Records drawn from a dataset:

^^^^^^^^

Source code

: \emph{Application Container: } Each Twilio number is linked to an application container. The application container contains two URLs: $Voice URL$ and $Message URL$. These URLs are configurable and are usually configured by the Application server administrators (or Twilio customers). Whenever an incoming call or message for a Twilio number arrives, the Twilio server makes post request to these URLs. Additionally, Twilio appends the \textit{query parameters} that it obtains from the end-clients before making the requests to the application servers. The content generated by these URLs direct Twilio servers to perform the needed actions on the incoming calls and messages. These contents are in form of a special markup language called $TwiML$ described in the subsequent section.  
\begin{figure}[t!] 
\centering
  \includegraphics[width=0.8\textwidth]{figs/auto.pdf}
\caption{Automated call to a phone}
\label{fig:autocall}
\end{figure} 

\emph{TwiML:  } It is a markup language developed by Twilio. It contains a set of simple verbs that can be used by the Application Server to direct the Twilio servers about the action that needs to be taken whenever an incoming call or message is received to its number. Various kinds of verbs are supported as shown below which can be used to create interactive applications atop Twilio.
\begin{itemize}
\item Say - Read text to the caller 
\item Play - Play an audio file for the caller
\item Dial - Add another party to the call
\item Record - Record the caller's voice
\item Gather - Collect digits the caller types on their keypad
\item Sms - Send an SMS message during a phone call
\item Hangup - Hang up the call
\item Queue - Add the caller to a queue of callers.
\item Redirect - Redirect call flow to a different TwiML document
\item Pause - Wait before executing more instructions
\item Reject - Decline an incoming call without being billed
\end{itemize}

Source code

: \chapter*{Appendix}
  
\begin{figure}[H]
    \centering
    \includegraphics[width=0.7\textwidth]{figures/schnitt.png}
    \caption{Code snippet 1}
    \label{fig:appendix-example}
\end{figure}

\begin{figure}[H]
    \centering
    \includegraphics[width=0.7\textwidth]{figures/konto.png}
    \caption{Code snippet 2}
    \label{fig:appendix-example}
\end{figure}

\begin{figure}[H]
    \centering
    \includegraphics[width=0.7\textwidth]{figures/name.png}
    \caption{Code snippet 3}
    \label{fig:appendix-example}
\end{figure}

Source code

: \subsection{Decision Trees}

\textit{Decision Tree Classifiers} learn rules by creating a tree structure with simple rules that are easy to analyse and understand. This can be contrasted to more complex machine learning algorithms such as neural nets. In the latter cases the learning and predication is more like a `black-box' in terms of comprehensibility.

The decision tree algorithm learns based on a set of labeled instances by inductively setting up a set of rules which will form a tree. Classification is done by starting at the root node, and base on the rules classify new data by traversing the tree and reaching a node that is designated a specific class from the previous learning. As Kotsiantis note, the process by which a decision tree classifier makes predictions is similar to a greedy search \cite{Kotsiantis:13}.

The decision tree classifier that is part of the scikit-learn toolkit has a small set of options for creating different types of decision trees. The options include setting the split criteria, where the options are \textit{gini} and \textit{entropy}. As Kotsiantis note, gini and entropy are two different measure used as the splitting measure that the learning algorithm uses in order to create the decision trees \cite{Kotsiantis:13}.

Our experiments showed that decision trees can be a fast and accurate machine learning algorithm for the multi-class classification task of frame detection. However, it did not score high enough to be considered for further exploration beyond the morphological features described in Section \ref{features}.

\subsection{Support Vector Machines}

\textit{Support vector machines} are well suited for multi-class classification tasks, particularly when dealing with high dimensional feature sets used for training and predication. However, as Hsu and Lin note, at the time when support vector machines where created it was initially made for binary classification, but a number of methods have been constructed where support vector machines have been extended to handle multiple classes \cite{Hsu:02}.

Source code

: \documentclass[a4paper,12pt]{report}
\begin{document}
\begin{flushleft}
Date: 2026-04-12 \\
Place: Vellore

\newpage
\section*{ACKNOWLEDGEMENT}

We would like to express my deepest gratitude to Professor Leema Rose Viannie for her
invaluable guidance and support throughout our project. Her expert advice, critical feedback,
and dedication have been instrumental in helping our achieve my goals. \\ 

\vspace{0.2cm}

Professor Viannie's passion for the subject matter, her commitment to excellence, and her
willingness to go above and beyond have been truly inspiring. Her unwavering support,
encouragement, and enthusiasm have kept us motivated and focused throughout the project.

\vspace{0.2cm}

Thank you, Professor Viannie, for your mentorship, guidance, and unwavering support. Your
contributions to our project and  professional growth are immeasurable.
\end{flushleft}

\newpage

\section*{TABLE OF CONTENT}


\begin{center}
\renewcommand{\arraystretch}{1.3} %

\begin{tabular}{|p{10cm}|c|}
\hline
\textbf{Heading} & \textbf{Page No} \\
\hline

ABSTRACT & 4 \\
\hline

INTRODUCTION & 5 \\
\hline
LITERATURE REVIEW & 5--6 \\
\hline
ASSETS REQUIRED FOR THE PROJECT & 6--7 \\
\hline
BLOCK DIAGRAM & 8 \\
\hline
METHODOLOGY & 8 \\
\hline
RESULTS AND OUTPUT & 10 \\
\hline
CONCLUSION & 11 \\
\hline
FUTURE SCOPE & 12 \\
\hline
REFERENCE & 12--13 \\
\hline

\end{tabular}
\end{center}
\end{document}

^^^^^^^^

Could you retype every record above exactly as it appears?

Source code

: \emph{Application Container: } Each Twilio number is linked to an application container. The application container contains two URLs: $Voice URL$ and $Message URL$. These URLs are configurable and are usually configured by the Application server administrators (or Twilio customers). Whenever an incoming call or message for a Twilio number arrives, the Twilio server makes post request to these URLs. Additionally, Twilio appends the \textit{query parameters} that it obtains from the end-clients before making the requests to the application servers. The content generated by these URLs direct Twilio servers to perform the needed actions on the incoming calls and messages. These contents are in form of a special markup language called $TwiML$ described in the subsequent section.  
\begin{figure}[t!] 
\centering
  \includegraphics[width=0.8\textwidth]{figs/auto.pdf}
\caption{Automated call to a phone}
\label{fig:autocall}
\end{figure} 

\emph{TwiML:  } It is a markup language developed by Twilio. It contains a set of simple verbs that can be used by the Application Server to direct the Twilio servers about the action that needs to be taken whenever an incoming call or message is received to its number. Various kinds of verbs are supported as shown below which can be used to create interactive applications atop Twilio.
\begin{itemize}
\item Say - Read text to the caller 
\item Play - Play an audio file for the caller
\item Dial - Add another party to the call
\item Record - Record the caller's voice
\item Gather - Collect digits the caller types on their keypad
\item Sms - Send an SMS message during a phone call
\item Hangup - Hang up the call
\item Queue - Add the caller to a queue of callers.
\item Redirect - Redirect call flow to a different TwiML document
\item Pause - Wait before executing more instructions
\item Reject - Decline an incoming call without being billed
\end{itemize}

Source code

: \chapter*{Appendix}
  
\begin{figure}[H]
    \centering
    \includegraphics[width=0.7\textwidth]{figures/schnitt.png}
    \caption{Code snippet 1}
    \label{fig:appendix-example}
\end{figure}

\begin{figure}[H]
    \centering
    \includegraphics[width=0.7\textwidth]{figures/konto.png}
    \caption{Code snippet 2}
    \label{fig:appendix-example}
\end{figure}

\begin{figure}[H]
    \centering
    \includegraphics[width=0.7\textwidth]{figures/name.png}
    \caption{Code snippet 3}
    \label{fig:appendix-example}
\end{figure}

Source code

: \subsection{Decision Trees}

\textit{Decision Tree Classifiers} learn rules by creating a tree structure with simple rules that are easy to analyse and understand. This can be contrasted to more complex machine learning algorithms such as neural nets. In the latter cases the learning and predication is more like a `black-box' in terms of comprehensibility.

The decision tree algorithm learns based on a set of labeled instances by inductively setting up a set of rules which will form a tree. Classification is done by starting at the root node, and base on the rules classify new data by traversing the tree and reaching a node that is designated a specific class from the previous learning. As Kotsiantis note, the process by which a decision tree classifier makes predictions is similar to a greedy search \cite{Kotsiantis:13}.

The decision tree classifier that is part of the scikit-learn toolkit has a small set of options for creating different types of decision trees. The options include setting the split criteria, where the options are \textit{gini} and \textit{entropy}. As Kotsiantis note, gini and entropy are two different measure used as the splitting measure that the learning algorithm uses in order to create the decision trees \cite{Kotsiantis:13}.

Our experiments showed that decision trees can be a fast and accurate machine learning algorithm for the multi-class classification task of frame detection. However, it did not score high enough to be considered for further exploration beyond the morphological features described in Section \ref{features}.

\subsection{Support Vector Machines}

\textit{Support vector machines} are well suited for multi-class classification tasks, particularly when dealing with high dimensional feature sets used for training and predication. However, as Hsu and Lin note, at the time when support vector machines where created it was initially made for binary classification, but a number of methods have been constructed where support vector machines have been extended to handle multiple classes \cite{Hsu:02}.

Source code

: \documentclass[a4paper,12pt]{report}
\begin{document}
\begin{flushleft}
Date: 2026-04-12 \\
Place: Vellore

\newpage
\section*{ACKNOWLEDGEMENT}

We would like to express my deepest gratitude to Professor Leema Rose Viannie for her
invaluable guidance and support throughout our project. Her expert advice, critical feedback,
and dedication have been instrumental in helping our achieve my goals. \\ 

\vspace{0.2cm}

Professor Viannie's passion for the subject matter, her commitment to excellence, and her
willingness to go above and beyond have been truly inspiring. Her unwavering support,
encouragement, and enthusiasm have kept us motivated and focused throughout the project.

\vspace{0.2cm}

Thank you, Professor Viannie, for your mentorship, guidance, and unwavering support. Your
contributions to our project and  professional growth are immeasurable.
\end{flushleft}

\newpage

\section*{TABLE OF CONTENT}


\begin{center}
\renewcommand{\arraystretch}{1.3} %

\begin{tabular}{|p{10cm}|c|}
\hline
\textbf{Heading} & \textbf{Page No} \\
\hline

ABSTRACT & 4 \\
\hline

INTRODUCTION & 5 \\
\hline
LITERATURE REVIEW & 5--6 \\
\hline
ASSETS REQUIRED FOR THE PROJECT & 6--7 \\
\hline
BLOCK DIAGRAM & 8 \\
\hline
METHODOLOGY & 8 \\
\hline
RESULTS AND OUTPUT & 10 \\
\hline
CONCLUSION & 11 \\
\hline
FUTURE SCOPE & 12 \\
\hline
REFERENCE & 12--13 \\
\hline

\end{tabular}
\end{center}
\end{document}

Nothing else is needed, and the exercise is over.